Through her passion for the museum, Hosko was able to convince multiple of her own friends to join the volunteer team.

Liz Ingraham went to school with Hosko and started volunteering in 2021. Displayed in the museum are Victor yearbooks throughout the years, including ones showing Ingraham and Hosko at school together.

“It’s awesome to have people that we grew up with still be our friends,” Ingraham says.

Ingraham has lived in Victor since 1949, and she remembers seeing the first lights show up across the Bitterroot Valley. She hopes that her contribution to the museum will inform younger generations of her own childhood experience.

“Our history is very fascinating, and I think a lot of the young people don't get a chance to see what it was really like, you know, growing up with no running water in the house, no electricity to start with, you know, and then seeing the progression and the telephones and stuff,” she says. “I think the young people need to see that, need to hear about it.”

Suzanne Tout graduated from Victor School shortly before Hosko, and she joined the Victor Heritage Museum board in 2010 as president.

“I want people to, and especially the young ones, to think about how things change over time, not just that it's history, but that history is fluid and moves on and on and on,” Tout says.

Tout grew up near the Curlew Mines, where residents mined silver until the 1940s. Looking back on her childhood, Tout can remember the nature near her house, climbing on large tractors, and attending taffy pulling parties.

One section of the museum describes life at the Curlew Mines and what families like Tout’s experienced.

Tout hopes the younger generation of Victor students can use the museum as a resource.

“It's education,” she says. "I think it's important for people to have their memories honored, but most of all, over time, I think it's education. I think we appreciate what we have if we know how it came about being.”

SUZANNE TOUT
Suzanne Tout looks at an exhibit in the Victor Heritage Museum depicting life at the Curlew Mines. Tout herself grew up in Curlew.

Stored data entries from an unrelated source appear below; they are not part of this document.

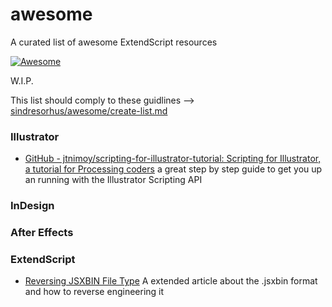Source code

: # awesome
A curated list of awesome ExtendScript resources

[![Awesome](https://cdn.rawgit.com/sindresorhus/awesome/d7305f38d29fed78fa85652e3a63e154dd8e8829/media/badge.svg)](https://github.com/sindresorhus/awesome)


W.I.P.  

This list should comply to these guidlines --> [sindresorhus/awesome/create-list.md](https://github.com/sindresorhus/awesome/blob/master/create-list.md)



### Illustrator  

- [GitHub - jtnimoy/scripting-for-illustrator-tutorial: Scripting for Illustrator, a tutorial for Processing coders](https://github.com/jtnimoy/scripting-for-illustrator-tutorial) a great step by step guide to get you up an running with the Illustrator Scripting API  
### InDesign  

### After Effects

### ExtendScript  

- [﻿Reversing JSXBIN File Type](http://www.scip.ch/en/?labs.20140515) A extended article about the .jsxbin format and how to reverse engineering it  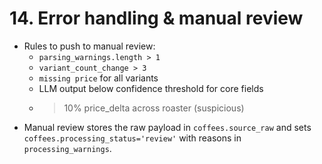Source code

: # 14. Error handling & manual review

* Rules to push to manual review:
  * `parsing_warnings.length > 1`
  * `variant_count_change > 3`
  * `missing price` for all variants
  * LLM output below confidence threshold for core fields
  * > 10% price\_delta across roaster (suspicious)
* Manual review stores the raw payload in `coffees.source_raw` and sets `coffees.processing_status='review'` with reasons in `processing_warnings`.
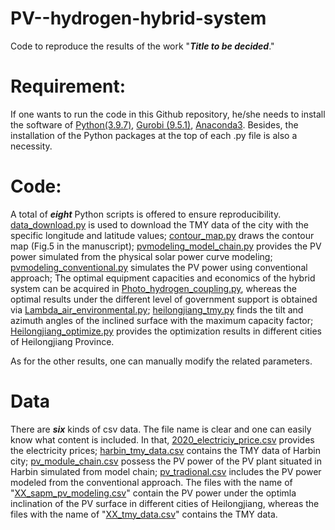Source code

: # PV--hydrogen-hybrid-system
Code to reproduce the results of the work "***Title to be decided***."

# Requirement: 
If one wants to run the code in this Github repository, he/she needs to install the software of [Python(3.9.7)](https://www.python.org/), [Gurobi (9.5.1)](https://www.gurobi.com/), [Anaconda3](https://www.anaconda.com/). Besides, the installation of the Python packages at the top of each .py file is also a necessity. 

# Code:
A total of ***eight*** Python scripts is offered to ensure reproducibility. [data_download.py](https://github.com/GuomingYANG26/PV--hydrogen-hybrid-system/blob/master/data_download.py) is used to download the TMY data of the city with the specific longitude and latitude values; [contour_map.py](https://github.com/GuomingYANG26/PV--hydrogen-hybrid-system/blob/master/contour_map.py) draws the contour map (Fig.5 in the manuscript); [pvmodeling_model_chain.py](https://github.com/GuomingYANG26/PV--hydrogen-hybrid-system/blob/master/pvmodeling_model_chain.py) provides the PV power simulated from the physical solar power curve modeling; [pvmodeling_conventional.py](https://github.com/GuomingYANG26/PV--hydrogen-hybrid-system/blob/master/pvmodeling_conventional.py) simulates the PV power using conventional approach; The optimal equipment capacities and economics of the hybrid system can be acquired in [Photo_hydrogen_coupling.py](https://github.com/GuomingYANG26/PV--hydrogen-hybrid-system/blob/master/Photo_hydrogen_coupling.py), whereas the optimal results under the different level of government support is obtained via [Lambda_air_environmental.py](https://github.com/GuomingYANG26/PV--hydrogen-hybrid-system/blob/master/Lambda_air_environmental.py); [heilongjiang_tmy.py](https://github.com/GuomingYANG26/PV--hydrogen-hybrid-system/blob/master/heilongjiang_tmy.py) finds the tilt and azimuth angles of the inclined surface with the maximum capacity factor; [Heilongjiang_optimize.py](https://github.com/GuomingYANG26/PV--hydrogen-hybrid-system/blob/master/Heilongjiang_optimize.py) provides the optimization results in different cities of Heilongjiang Province.

As for the other results, one can manually modify the related parameters. 

# Data
There are ***six*** kinds of csv data. The file name is clear and one can easily know what content is included. In that, [2020_electriciy_price.csv](https://github.com/GuomingYANG26/PV--hydrogen-hybrid-system/blob/master/data/2020_electriciy_price.csv) provides the electricity prices; [harbin_tmy_data.csv](https://github.com/GuomingYANG26/PV--hydrogen-hybrid-system/blob/master/data/harbin_tmy_data.csv) contains the TMY data of Harbin city; [pv_module_chain.csv](https://github.com/GuomingYANG26/PV--hydrogen-hybrid-system/blob/master/data/pv_module_chain.csv) possess the PV power of the PV plant situated in Harbin simulated from model chain; [pv_tradional.csv](https://github.com/GuomingYANG26/PV--hydrogen-hybrid-system/blob/master/data/pv_tradional.csv) includes the PV power modeled from the conventional approach. The files with the name of "[XX_sapm_pv_modeling.csv](https://github.com/GuomingYANG26/PV--hydrogen-hybrid-system/tree/master/data/pv)" contain the PV power under the optimla inclination of the PV surface in different cities of Heilongjiang, whereas the files with the name of "[XX_tmy_data.csv](https://github.com/GuomingYANG26/PV--hydrogen-hybrid-system/tree/master/data/tmy)" contains the TMY data.
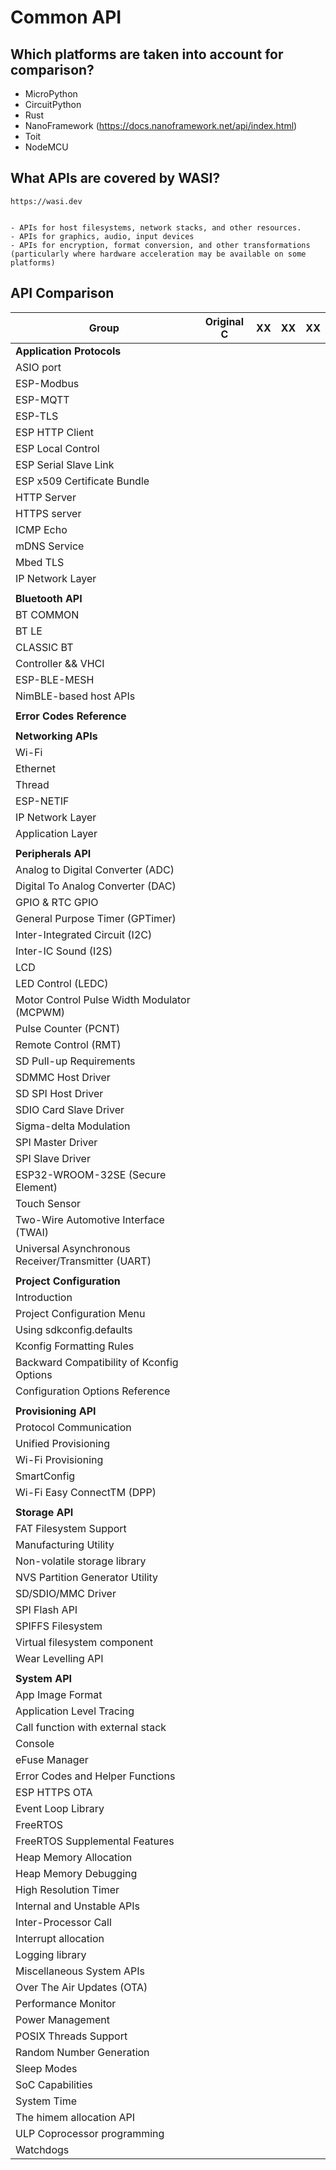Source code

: # Common API

## Which platforms are taken into account for comparison?

- MicroPython
- CircuitPython
- Rust
- NanoFramework (https://docs.nanoframework.net/api/index.html)
- Toit
- NodeMCU

## What APIs are covered by WASI?

    https://wasi.dev


    - APIs for host filesystems, network stacks, and other resources.
    - APIs for graphics, audio, input devices
    - APIs for encryption, format conversion, and other transformations (particularly where hardware acceleration may be available on some platforms)


## API Comparison


|Group                                                 |Original C                                 |XX|XX|XX|
|------------------------------------------------------|-------------------------------------------|--|--|--|
|**Application Protocols**                             |                                           |  |  |  |
|ASIO port                                             |                                           |  |  |  |
|ESP-Modbus                                            |                                           |  |  |  |
|ESP-MQTT                                              |                                           |  |  |  |
|ESP-TLS                                               |                                           |  |  |  |
|ESP HTTP Client                                       |                                           |  |  |  |
|ESP Local Control                                     |                                           |  |  |  |
|ESP Serial Slave Link                                 |                                           |  |  |  |
|ESP x509 Certificate Bundle                           |                                           |  |  |  |
|HTTP Server                                           |                                           |  |  |  |
|HTTPS server                                          |                                           |  |  |  |
|ICMP Echo                                             |                                           |  |  |  |
|mDNS Service                                          |                                           |  |  |  |
|Mbed TLS                                              |                                           |  |  |  |
|IP Network Layer                                      |                                           |  |  |  |
|                                                      |                                           |  |  |  |
|**Bluetooth API**                                     |                                           |  |  |  |
|BT COMMON                                             |                                           |  |  |  |
|BT LE                                                 |                                           |  |  |  |
|CLASSIC BT                                            |                                           |  |  |  |
|Controller && VHCI                                    |                                           |  |  |  |
|ESP-BLE-MESH                                          |                                           |  |  |  |
|NimBLE-based host APIs                                |                                           |  |  |  |
|                                                      |                                           |  |  |  |
|**Error Codes Reference**                             |                                           |  |  |  |
|                                                      |                                           |  |  |  |
|**Networking APIs**                                   |                                           |  |  |  |
|Wi-Fi                                                 |                                           |  |  |  |
|Ethernet                                              |                                           |  |  |  |
|Thread                                                |                                           |  |  |  |
|ESP-NETIF                                             |                                           |  |  |  |
|IP Network Layer                                      |                                           |  |  |  |
|Application Layer                                     |                                           |  |  |  |
|                                                      |                                           |  |  |  |
|**Peripherals API**|                                  |                                           |  |  |  |
|Analog to Digital Converter (ADC)                     |                                           |  |  |  |
|Digital To Analog Converter (DAC)                     |                                           |  |  |  |
|GPIO & RTC GPIO                                       |                                           |  |  |  |
|General Purpose Timer (GPTimer)                       |                                           |  |  |  |
|Inter-Integrated Circuit (I2C)                        |                                           |  |  |  |
|Inter-IC Sound (I2S)                                  |                                           |  |  |  |
|LCD                                                   |                                           |  |  |  |
|LED Control (LEDC)                                    |                                           |  |  |  |
|Motor Control Pulse Width Modulator (MCPWM)           |                                           |  |  |  |
|Pulse Counter (PCNT)                                  |                                           |  |  |  |
|Remote Control (RMT)                                  |                                           |  |  |  |
|SD Pull-up Requirements                               |                                           |  |  |  |
|SDMMC Host Driver                                     |                                           |  |  |  |
|SD SPI Host Driver                                    |                                           |  |  |  |
|SDIO Card Slave Driver                                |                                           |  |  |  |
|Sigma-delta Modulation                                |                                           |  |  |  |
|SPI Master Driver                                     |                                           |  |  |  |
|SPI Slave Driver                                      |                                           |  |  |  |
|ESP32-WROOM-32SE (Secure Element)                     |                                           |  |  |  |
|Touch Sensor                                          |                                           |  |  |  |
|Two-Wire Automotive Interface (TWAI)                  |                                           |  |  |  |
|Universal Asynchronous Receiver/Transmitter (UART)    |                                           |  |  |  |
|                                                      |                                           |  |  |  |
|**Project Configuration**                             |                                           |  |  |  |
|Introduction                                          |                                           |  |  |  |
|Project Configuration Menu                            |                                           |  |  |  |
|Using sdkconfig.defaults                              |                                           |  |  |  |
|Kconfig Formatting Rules                              |                                           |  |  |  |
|Backward Compatibility of Kconfig Options             |                                           |  |  |  |
|Configuration Options Reference                       |                                           |  |  |  |
|                                                      |                                           |  |  |  |
|**Provisioning API**                                  |                                           |  |  |  |
|Protocol Communication                                |                                           |  |  |  |
|Unified Provisioning                                  |                                           |  |  |  |
|Wi-Fi Provisioning                                    |                                           |  |  |  |
|SmartConfig                                           |                                           |  |  |  |
|Wi-Fi Easy ConnectTM (DPP)                            |                                           |  |  |  |
|                                                      |                                           |  |  |  |
|**Storage API**                                       |                                           |  |  |  |
|FAT Filesystem Support                                |                                           |  |  |  |
|Manufacturing Utility                                 |                                           |  |  |  |
|Non-volatile storage library                          |                                           |  |  |  |
|NVS Partition Generator Utility                       |                                           |  |  |  |
|SD/SDIO/MMC Driver                                    |                                           |  |  |  |
|SPI Flash API                                         |                                           |  |  |  |
|SPIFFS Filesystem                                     |                                           |  |  |  |
|Virtual filesystem component                          |                                           |  |  |  |
|Wear Levelling API                                    |                                           |  |  |  |
|                                                      |                                           |  |  |  |
|**System API**                                        |                                           |  |  |  |
|App Image Format                                      |                                           |  |  |  |
|Application Level Tracing                             |                                           |  |  |  |
|Call function with external stack                     |                                           |  |  |  |
|Console                                               |                                           |  |  |  |
|eFuse Manager                                         |                                           |  |  |  |
|Error Codes and Helper Functions                      |                                           |  |  |  |
|ESP HTTPS OTA                                         |                                           |  |  |  |
|Event Loop Library                                    |                                           |  |  |  |
|FreeRTOS                                              |                                           |  |  |  |
|FreeRTOS Supplemental Features                        |                                           |  |  |  |
|Heap Memory Allocation                                |                                           |  |  |  |
|Heap Memory Debugging                                 |                                           |  |  |  |
|High Resolution Timer                                 |                                           |  |  |  |
|Internal and Unstable APIs                            |                                           |  |  |  |
|Inter-Processor Call                                  |                                           |  |  |  |
|Interrupt allocation                                  |                                           |  |  |  |
|Logging library                                       |                                           |  |  |  |
|Miscellaneous System APIs                             |                                           |  |  |  |
|Over The Air Updates (OTA)                            |                                           |  |  |  |
|Performance Monitor                                   |                                           |  |  |  |
|Power Management                                      |                                           |  |  |  |
|POSIX Threads Support                                 |                                           |  |  |  |
|Random Number Generation                              |                                           |  |  |  |
|Sleep Modes                                           |                                           |  |  |  |
|SoC Capabilities                                      |                                           |  |  |  |
|System Time                                           |                                           |  |  |  |
|The himem allocation API                              |                                           |  |  |  |
|ULP Coprocessor programming                           |                                           |  |  |  |
|Watchdogs                                             |                                           |  |  |  |
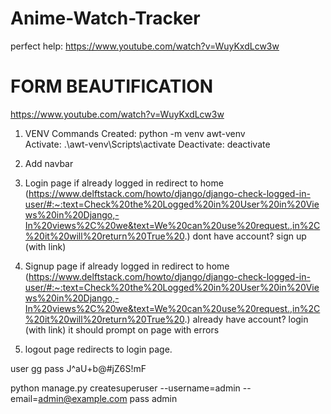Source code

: # Anime-Watch-Tracker

perfect help: https://www.youtube.com/watch?v=WuyKxdLcw3w

# FORM BEAUTIFICATION

https://www.youtube.com/watch?v=WuyKxdLcw3w

1. VENV Commands
   Created: python -m venv awt-venv  
   Activate: .\awt-venv\Scripts\activate
   Deactivate: deactivate

2. Add navbar

3. Login page
   if already logged in redirect to home (https://www.delftstack.com/howto/django/django-check-logged-in-user/#:~:text=Check%20the%20Logged%20in%20User%20in%20Views%20in%20Django,-In%20views%2C%20we&text=We%20can%20use%20request.,in%2C%20it%20will%20return%20True%20.)
   dont have account? sign up (with link)

4. Signup page
   if already logged in redirect to home (https://www.delftstack.com/howto/django/django-check-logged-in-user/#:~:text=Check%20the%20Logged%20in%20User%20in%20Views%20in%20Django,-In%20views%2C%20we&text=We%20can%20use%20request.,in%2C%20it%20will%20return%20True%20.)
   already have account? login (with link)
   it should prompt on page with errors

5. logout page
   redirects to login page.

user gg
pass J^aU+b@#jZ6S!mF

python manage.py createsuperuser --username=admin --email=admin@example.com
pass admin
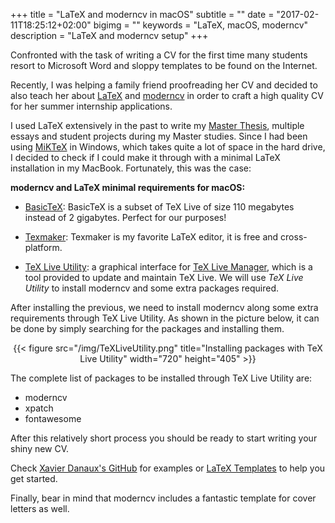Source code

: +++
title = "LaTeX and moderncv in macOS"
subtitle = ""
date = "2017-02-11T18:25:12+02:00"
bigimg = ""
keywords = "LaTeX, macOS, moderncv"
description = "LaTeX and moderncv setup"
+++

Confronted with the task of writing a CV for the first time many students resort to Microsoft Word and sloppy templates to be found on the Internet. <!--more-->

Recently, I was helping a family friend proofreading her CV and decided to also teach her about [LaTeX](http://www.latex-project.org/about/) and [moderncv](https://github.com/xdanaux/moderncv) in order to craft a high quality CV for her summer internship applications.

I used LaTeX extensively in the past to write my [Master Thesis](http://projekter.aau.dk/projekter/en/studentthesis/enabling-the-spectral-efficient-coexistence-of-device-to-device-and-device-to-infrastructure-communications-through-opportunistic-interference-cancellation(6171379f-9d84-4eb0-a7fe-b14d830e4a6e).html), multiple essays and student projects during my Master studies. Since I had been using [MiKTeX](https://miktex.org/) in Windows, which takes quite a lot of space in the hard drive, I decided to check if I could make it through with a minimal LaTeX installation in my MacBook. Fortunately, this was the case:

**moderncv and LaTeX minimal requirements for macOS:**

  - [BasicTeX](https://www.tug.org/mactex/morepackages.html): BasicTeX is a subset of TeX Live of size 110 megabytes instead of 2 gigabytes. Perfect for our purposes!

  - [Texmaker](http://www.xm1math.net/texmaker/download.html): Texmaker is my favorite LaTeX editor, it is free and cross-platform.

  - [TeX Live Utility](http://amaxwell.github.io/tlutility/): a graphical interface for [TeX Live Manager](http://www.tug.org/texlive/tlmgr.html), which is a tool provided to update and maintain TeX Live. We will use *TeX Live Utility* to install moderncv and some extra packages required.

  After installing the previous, we need to install moderncv along some extra requirements through TeX Live Utility. As shown in the picture below, it can be done by simply searching for the packages and installing them.

  <center>{{< figure src="/img/TeXLiveUtility.png" title="Installing packages with TeX Live Utility" width="720" height="405" >}}</center>

  The complete list of packages to be installed through TeX Live Utility are:

  - moderncv
  - xpatch
  - fontawesome

  After this relatively short process you should be ready to start writing your shiny new CV.

  Check [Xavier Danaux's GitHub](https://github.com/xdanaux/moderncv) for examples or [LaTeX Templates](http://www.latextemplates.com/template/moderncv-cv-and-cover-letter) to help you get started.

  Finally, bear in mind that moderncv includes a fantastic template for cover letters as well.
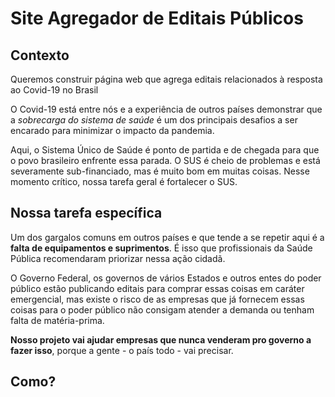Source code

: # Site Agregador de Editais Públicos 

## Contexto 

Queremos construir página web que agrega editais relacionados à resposta ao Covid-19 no Brasil 

O Covid-19 está entre nós e a experiência de outros países demonstrar que a *sobrecarga do sistema de saúde* é um dos principais desafios a ser encarado para minimizar o impacto da pandemia. 

Aqui, o Sistema Único de Saúde é ponto de partida e de chegada para que o povo brasileiro enfrente essa parada. O SUS é cheio de problemas e está severamente sub-financiado, mas é muito bom em muitas coisas. Nesse momento crítico, nossa tarefa geral é fortalecer o SUS. 

## Nossa tarefa específica 

Um dos gargalos comuns em outros países e que tende a se repetir aqui é a **falta de equipamentos e suprimentos**. É isso que profissionais da Saúde Pública recomendaram priorizar nessa ação cidadã.

O Governo Federal, os governos de vários Estados e outros entes do poder público estão publicando editais para comprar essas coisas em caráter emergencial, mas existe o risco de as empresas que já fornecem essas coisas para o poder público não consigam atender a demanda ou tenham falta de matéria-prima.

**Nosso projeto vai ajudar empresas que nunca venderam pro governo a fazer isso**, porque a gente - o país todo - vai precisar.

## Como?
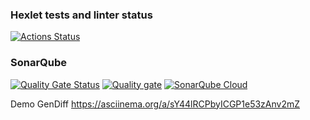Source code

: ### Hexlet tests and linter status
[![Actions Status](https://github.com/stav86/php-project-48/actions/workflows/hexlet-check.yml/badge.svg)](https://github.com/stav86/php-project-48/actions)

### SonarQube
[![Quality Gate Status](https://sonarcloud.io/api/project_badges/measure?project=stav86_php-project-48&metric=alert_status)](https://sonarcloud.io/summary/new_code?id=stav86_php-project-48) [![Quality gate](https://sonarcloud.io/api/project_badges/quality_gate?project=stav86_php-project-48)](https://sonarcloud.io/summary/new_code?id=stav86_php-project-48) [![SonarQube Cloud](https://sonarcloud.io/images/project_badges/sonarcloud-light.svg)](https://sonarcloud.io/summary/new_code?id=stav86_php-project-48)


Demo GenDiff
https://asciinema.org/a/sY44lRCPbyICGP1e53zAnv2mZ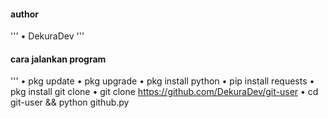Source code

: #### author
'''
• DekuraDev
'''
#### cara jalankan program
'''
• pkg update
• pkg upgrade
• pkg install python
• pip install requests
• pkg install git clone 
• git clone https://github.com/DekuraDev/git-user
• cd git-user && python github.py
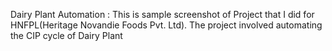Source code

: Dairy Plant Automation : 
This is sample screenshot of Project that I did for HNFPL(Heritage Novandie Foods Pvt. Ltd). 
The project involved automating the CIP cycle of Dairy Plant
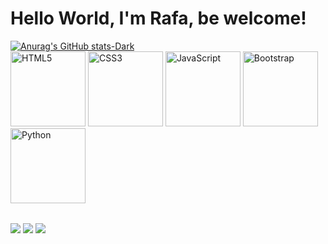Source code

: # Hello World, I'm Rafa, be welcome!
<table>
  <a href="https://github.com/rafaelsantoos">

[![Anurag's GitHub stats-Dark](https://github-readme-stats.vercel.app/api?username=rafaelsantoos\&show_icons=true\&theme=dracula)](https://github.com/rafaelsantoos/github-readme-stats#dracula)
    <br>
  <img src="https://img.icons8.com/color/2x/html-5.png" width="120" alt="HTML5">
  <img src="https://img.icons8.com/color/2x/css3.png" width="120" alt="CSS3">
  <img src="https://img.icons8.com/nolan/2x/javascript.png" width="120" alt="JavaScript">
  <img src="https://img.icons8.com/color/2x/bootstrap.png" width="120" alt="Bootstrap">
  <img src="https://img.icons8.com/color/2x/python.png" width="120" alt="Python">
</table>
<div> 
  <a href="https://www.instagram.com/silvas_rafa/" target="_blank"><img src="https://img.shields.io/badge/-Instagram-%23E4405F?style=for-the-badge&logo=instagram&logoColor=white" target="_blank"></a>
  <a href = "mailto: rafaelsantos.ss@outlook.com"><img src="https://img.shields.io/badge/-email-%23333?style=for-the-badge&logo=gmail&logoColor=white" target="_blank"></a>
  <a href="[https://www.linkedin.com/in/rafael-santos-b49155151/]" target="_blank"><img src="https://img.shields.io/badge/-LinkedIn-%230077B5?style=for-the-badge&logo=linkedin&logoColor=white" target="_blank"></a> 
</div>
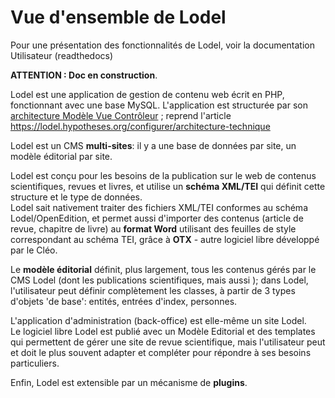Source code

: Vue d'ensemble de Lodel
=======================

Pour une présentation des fonctionnalités de Lodel, voir la documentation Utilisateur (readthedocs)

**ATTENTION : Doc en construction**.  

Lodel est une application de gestion de contenu web écrit en PHP, fonctionnant avec une base MySQL.
L'application est structurée par son [architecture Modèle Vue Contrôleur](https://doc-lodel.readthedocs.io/en/latest/Architecture%20et%20organisation/) ; reprend l'article <https://lodel.hypotheses.org/configurer/architecture-technique>

Lodel est un CMS **multi-sites**:  il y a une base de données par site, un modèle éditorial par site. 

Lodel est conçu pour les besoins de la publication sur le web de contenus scientifiques, revues et livres, et utilise un **schéma XML/TEI** qui définit cette structure et le type de données.  
Lodel sait nativement traiter des fichiers XML/TEI conformes au schéma Lodel/OpenEdition, et permet aussi d'importer des contenus (article de revue, chapitre de livre) au **format Word** utilisant des feuilles de style correspondant au schéma TEI, grâce à **OTX** - autre logiciel libre développé par le Cléo.  

Le **modèle éditorial** définit, plus largement, tous les contenus gérés par le CMS Lodel (dont les publications scientifiques, mais aussi ); dans Lodel, l'utilisateur peut définir complètement les classes, à partir de 3 types d'objets 'de base': entités, entrées d'index,  personnes.

L'application d'administration (back-office) est elle-même un site Lodel.  
Le logiciel libre Lodel est publié avec un Modèle Editorial et des templates qui permettent de gérer une site de revue scientifique, mais l'utilisateur peut et doit le plus souvent adapter et compléter pour répondre à ses besoins particuliers.  

Enfin, Lodel est extensible par un mécanisme de **plugins**.





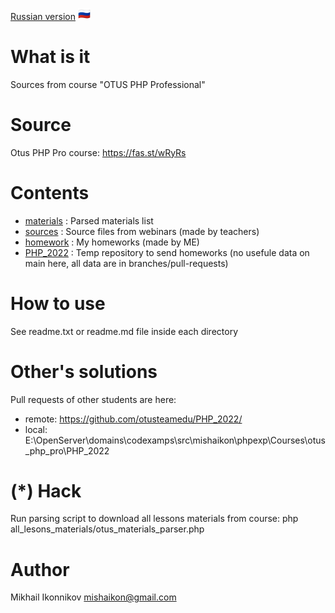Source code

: [Russian version](README.md)
<img src="../../ru.png" alt="rus" width="20"/>

# What is it
Sources from course "OTUS PHP Professional" 

# Source
Otus PHP Pro course: https://fas.st/wRyRs

# Contents
- [materials](materials/readme.md) : Parsed materials list
- [sources](sources/readme.md) : Source files from webinars (made by teachers)
- [homework](homework/README.MD) : My homeworks (made by ME)
- [PHP_2022](PHP_2022/README.MD) : Temp repository to send homeworks (no usefule data on main here, all data are in branches/pull-requests)

# How to use
See readme.txt or readme.md file inside each directory

# Other's solutions
Pull requests of other students are here:
- remote: https://github.com/otusteamedu/PHP_2022/
- local: E:\OpenServer\domains\codexamps\src\mishaikon\phpexp\Courses\otus_php_pro\PHP_2022

# (*) Hack
Run parsing script to download all lessons materials from course:
php all_lesons_materials/otus_materials_parser.php

# Author
Mikhail Ikonnikov <mishaikon@gmail.com>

The Victor museum also tells of the influence of the Salish People and Chinese American workers.

“I think it's important to remember that all sorts of people were here and contributed to what is here, and I think what happened with the Salish is very sad,” Tout says. “It makes us appreciate people more, if we know more, when we can think about what they were doing, what they might have thought, how they had to work, how they survived.”

Open only from Memorial Day to Labor Day, the museum has a couple community-wide events throughout the summer.

Bitterroot resident Christopher Weatherly will be presenting about the Blacksmith Shop at St. Mary’s Mission on July 11 at 6:30 p.m. Then on Aug. 8 at 6:30 p.m., Bitterroot resident Bruce Gould will present about the “Birth of the Bitterroot Valley.”

There is a community-wide ice cream social on the last Sunday in August. The museum also hosts they also hold a chocolate-tasting party in the winter to raise money.

The museum is run by donations and volunteer work, but they want to see more visitors stop by.

“I just, I wish people knew that it was here and that they would come and visit it more,” Jennie Becker, a museum volunteer says. “It would be nice, I think if more people were interested in going to old museums and learning more about the areas that they live in.”

Becker didn’t grow up in Victor, but she joined the museum team because she was interested in the history of small Montana towns.

“And I just kind of fell in love with the idea of learning all the old happenings of Victor, you know, who lived here? How was it built? What was it like 100 years ago? You know, just, it's fascinating to me,” she says.

Now, Becker helps by entering the museum artifacts in a computer filing system.

There are about 10 volunteers who regularly help at the museum, but they are all older adults. Tout hopes young people will be interested in the museum's volunteer work as well.

“I would just like to see the museum survive and have younger people being able to come in and keep it going,” she says. “I would hate for it to die for lack of. I mean, we're hanging in here, but at some point in time we won't be able to.”